Yes this is a global state disable/enable. But can we disable it for
the required context altogether forever, I will have to find it out.

>
> > +     if (WARN(qsmmu500_wait_safe_toggle(smmu, false, is_fw_impl),
> > +              "Failed to disable wait-safe logic, bad hw state\n"))
> > +             return;
> > +
> > +     if (!readl_poll_timeout_atomic(base + ARM_SMMU_CB_TLBSTATUS, val,
> > +                                    !(val & sTLBGSTATUS_GSACTIVE), 0, 10000))
> > +             return;
> > +
> > +     /* SCM call here to re-enable the wait-for-safe logic. */
> > +     WARN(qsmmu500_wait_safe_toggle(smmu, true, is_fw_impl),
> > +          "Failed to re-enable wait-safe logic, bad hw state\n");
> > +
> > +     dev_err_ratelimited(smmu->dev,
> > +                         "TLB sync timed out -- SMMU in bad state\n");
> > +}
> > +
> > +static void qcom_errata_tlb_sync_context(void *cookie)
> > +{
> > +     struct arm_smmu_domain *smmu_domain = cookie;
> > +     unsigned long flags;
> > +
> > +     spin_lock_irqsave(&smmu_domain->cb_lock, flags);
> > +     qcom_errata_tlb_sync(smmu_domain);
> > +     spin_unlock_irqrestore(&smmu_domain->cb_lock, flags);
> > +}
> > +
> > +static void qcom_errata_tlb_inv_context_s1(void *cookie)
> > +{
> > +     struct arm_smmu_domain *smmu_domain = cookie;
> > +     struct arm_smmu_cfg *cfg = &smmu_domain->cfg;
> > +     void __iomem *base = ARM_SMMU_CB(smmu_domain->smmu, cfg->cbndx);
> > +     unsigned long flags;
> > +
> > +     spin_lock_irqsave(&smmu_domain->cb_lock, flags);
> > +     writel_relaxed(cfg->asid, base + ARM_SMMU_CB_S1_TLBIASID);
> > +     qcom_errata_tlb_sync(cookie);
> > +     spin_unlock_irqrestore(&smmu_domain->cb_lock, flags);
> > +}
> > +
> > +static void qcom_errata_tlb_inv_range_nosync(unsigned long iova, size_t size,
> > +                                          size_t granule, bool leaf,
> > +                                          void *cookie)
> > +{
> > +     struct arm_smmu_domain *smmu_domain = cookie;
> > +     unsigned long flags;
> > +
> > +     spin_lock_irqsave(&smmu_domain->cb_lock, flags);
> > +     arm_smmu_tlb_inv_range_nosync(iova, size, granule, leaf, cookie);
> > +     spin_unlock_irqrestore(&smmu_domain->cb_lock, flags);
>
> I don't get what this locking is trying to achieve - the only thing it
> protects is one or more writes to TLBIVA{L}, which *must* surely be
> "serialised" by the interconnect anyway?
>

Okay, right.
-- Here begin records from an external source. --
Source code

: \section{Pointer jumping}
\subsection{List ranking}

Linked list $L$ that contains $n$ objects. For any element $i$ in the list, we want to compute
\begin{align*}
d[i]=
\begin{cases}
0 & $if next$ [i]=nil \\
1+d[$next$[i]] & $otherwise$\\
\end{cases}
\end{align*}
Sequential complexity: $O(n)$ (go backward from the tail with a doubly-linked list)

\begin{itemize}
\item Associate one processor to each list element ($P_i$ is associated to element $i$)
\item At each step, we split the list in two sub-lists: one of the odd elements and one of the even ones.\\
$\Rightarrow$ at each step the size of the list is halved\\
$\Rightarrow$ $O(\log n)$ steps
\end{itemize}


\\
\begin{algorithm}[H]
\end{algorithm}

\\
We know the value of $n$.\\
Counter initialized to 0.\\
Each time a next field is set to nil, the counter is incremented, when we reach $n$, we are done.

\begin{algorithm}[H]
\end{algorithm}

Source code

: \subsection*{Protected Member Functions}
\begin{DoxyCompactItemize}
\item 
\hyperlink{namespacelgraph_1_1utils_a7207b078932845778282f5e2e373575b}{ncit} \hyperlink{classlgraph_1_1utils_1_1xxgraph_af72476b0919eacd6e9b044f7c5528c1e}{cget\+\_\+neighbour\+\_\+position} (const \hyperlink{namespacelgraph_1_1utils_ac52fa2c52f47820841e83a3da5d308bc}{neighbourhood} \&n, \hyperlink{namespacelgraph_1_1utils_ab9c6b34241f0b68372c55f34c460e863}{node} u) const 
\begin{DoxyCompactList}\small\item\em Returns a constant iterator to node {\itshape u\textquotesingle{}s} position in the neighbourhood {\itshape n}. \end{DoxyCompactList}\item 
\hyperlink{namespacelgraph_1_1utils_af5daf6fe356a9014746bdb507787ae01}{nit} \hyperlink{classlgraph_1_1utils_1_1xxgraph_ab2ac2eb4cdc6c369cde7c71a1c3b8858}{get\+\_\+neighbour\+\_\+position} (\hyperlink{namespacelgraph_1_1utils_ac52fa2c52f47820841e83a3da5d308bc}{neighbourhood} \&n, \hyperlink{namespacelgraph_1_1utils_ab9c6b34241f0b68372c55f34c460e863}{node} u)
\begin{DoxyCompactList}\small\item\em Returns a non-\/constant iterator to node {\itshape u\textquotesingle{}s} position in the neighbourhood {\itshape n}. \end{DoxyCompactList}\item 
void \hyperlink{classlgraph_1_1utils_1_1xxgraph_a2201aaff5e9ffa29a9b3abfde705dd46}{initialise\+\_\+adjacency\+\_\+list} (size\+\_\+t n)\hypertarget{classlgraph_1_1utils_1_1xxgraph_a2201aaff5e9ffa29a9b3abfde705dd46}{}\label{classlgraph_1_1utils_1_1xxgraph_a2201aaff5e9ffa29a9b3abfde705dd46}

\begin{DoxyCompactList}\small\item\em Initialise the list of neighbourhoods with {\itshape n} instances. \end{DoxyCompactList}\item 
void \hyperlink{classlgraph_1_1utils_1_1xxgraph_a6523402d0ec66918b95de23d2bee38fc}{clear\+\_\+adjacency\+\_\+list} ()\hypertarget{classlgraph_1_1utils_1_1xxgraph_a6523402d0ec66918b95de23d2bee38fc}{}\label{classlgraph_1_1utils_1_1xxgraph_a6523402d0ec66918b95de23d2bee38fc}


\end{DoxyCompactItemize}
This callback is just a write to TLBIVA{L} registers, so this
should be good without any locking.
A subsequent .tlb_sync has the locking anyways.

> The downstream code doesn't appear to implement .tlb_add_flush at all,
> so something smells off.

Yes, the downstream pg-table driver never uses tlb_add_flush and
tlb_sync to do TLBIs.
Rather it relies on tlb_flush_all to flush the entire TLB after the
unmap is finished.
Moreover, in downstream a global remote spinlock is used to protect
the invalidation
requests owing to other entities besides kernel handling the TLB operations.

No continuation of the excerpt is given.